Seta made in Como? Per ora è un sogno ma i progetti ci sono

L’esempio della Calabria con un progetto sostenuto da Gucci e la rinascita del gelseto di Cassina Rizzardi. Ora la raccolta fondi per acquistare una linea completa ed automatizzata di produzione

Rimane un sogno la realizzazione di prodotti fatti con seta 100% comasca? Il tema si ripropone vista la crescita della gelsibachicultura in altre parti d’Italia, piccole filiere uniche in Europa. Tra le case history di successo il progetto portato avanti in Calabria con caparbietà e determinazione da tre giovani imprenditori. Domenico Vivino, Miriam Pugliese e Giovanna Bagnato nel 2013 hanno fondato a San Floro, nell’entroterra Catanzarese, una cooperativa agricola, Nido di Seta, che copre tutta l’attività di produzione del filo d’oro: dalla coltivazione del gelso all’allevamento del baco, fino alla creazione di accessori. L’iniziativa ha trovato il supporto di Gucci, la nota maison di moda si è impegnata non solo ad acquistare il filato prodotto, ma anche a finanziare la costruzione e l’acquisto di una macchina per la filatura al fine di velocizzare una parte della lavorazione. L’obiettivo è quello di arrivare a produrre 300 chili di filo di seta l’anno.

«Si tratta comunque di un piccolo quantitativo- dichiara Stefano Vitali, ex presidente Ufficio Italiano Seta -. Siamo lontani dal coprire la richiesta del mercato italiano, circa 1 milione e mezzo di chili l’anno. Anche a Como si sta cercando di recuperare questa tradizione antica, con una produzione artigianale, ma a chilometro zero».

Tra i promotori del progetto, l’imprenditore Graziano Brenna. «Negli anni ’90 - racconta- un gruppo di industriali comaschi ebbe l’idea di creare il Centro Tessile Serico con l’obiettivo di ridurre la dipendenza commerciale dalla Cina. Vennero individuati delle aree nell’ex Congo Belga, dove c’era un clima ideale per dar vita alla gelsibachicoltura. Ingegneri africani furono invitati a Cassina Rizzardi, dove esisteva un gelseto con una torcitura e altri impianti in grado di formarli per mettere in moto un circuito virtuoso di economia sostenibile. Dopo un paio d’anni questa collaborazione si è fermata a causa dei tumulti e della crisi politica che colpì quel Paese».

Il gelseto si salvò dall’abbandono totale grazie alla Cooperativa SocioLario, fondata da professor Allara, che lo prese in custodia. Dopo qualche anno si fermò ancora tutto fino a quando è partito il progetto “Bacomania” grazie alla Cooperativa sociale Tikvà e una lunga lista di partner, sponsor, associazioni, sindacati, coinvolti in vari modi. Tra questi il Museo della Seta, la Fondazione Setificio ed ex Allievi e Fondazione Volta.
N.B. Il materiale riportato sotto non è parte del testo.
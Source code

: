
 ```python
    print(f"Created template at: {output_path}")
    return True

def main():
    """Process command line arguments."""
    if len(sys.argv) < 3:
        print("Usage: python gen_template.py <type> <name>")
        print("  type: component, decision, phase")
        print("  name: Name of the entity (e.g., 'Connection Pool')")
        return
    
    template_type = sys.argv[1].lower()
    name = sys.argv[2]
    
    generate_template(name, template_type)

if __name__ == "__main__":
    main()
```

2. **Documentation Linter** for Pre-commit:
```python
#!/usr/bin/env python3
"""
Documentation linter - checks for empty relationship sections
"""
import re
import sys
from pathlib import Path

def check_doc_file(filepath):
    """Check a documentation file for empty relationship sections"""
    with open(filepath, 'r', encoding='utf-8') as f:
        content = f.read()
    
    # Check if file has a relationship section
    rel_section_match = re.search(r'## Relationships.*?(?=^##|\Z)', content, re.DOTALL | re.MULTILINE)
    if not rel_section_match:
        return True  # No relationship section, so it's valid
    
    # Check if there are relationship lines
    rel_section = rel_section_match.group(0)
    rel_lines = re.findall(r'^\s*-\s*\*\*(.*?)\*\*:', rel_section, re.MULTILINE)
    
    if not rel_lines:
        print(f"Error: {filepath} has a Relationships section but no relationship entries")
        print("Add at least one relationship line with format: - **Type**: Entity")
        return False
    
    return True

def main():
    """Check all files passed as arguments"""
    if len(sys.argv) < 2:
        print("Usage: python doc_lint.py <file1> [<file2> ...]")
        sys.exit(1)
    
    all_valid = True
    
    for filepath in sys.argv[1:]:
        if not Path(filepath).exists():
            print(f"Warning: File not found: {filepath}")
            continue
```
«Il gelseto di Cassina Rizzardi è stato risistemato - evidenzia Graziano Brenna -. Adesso stiamo cercando di raccogliere fondi per acquistare una linea completa ed automatizzata di produzione, dalla raccolta del gelso al prodotto finale da commercializzare. In un primo tempo le macchine verrebbero collocate negli spazi del Museo della Seta per poi essere installate in un immobile adeguato. Stiamo valutando anche un’interessante opportunità, quella di piantare un nuovo gelseto nell’area dell’ex San Martino. L’idea di produrre seta made in Como non è stata quindi accantonata, è un progetto che viene da lontano, adesso bisogna che imprenditori, associazioni e territorio facciano un salto in avanti e diano finalmente concretezza a questo sogno».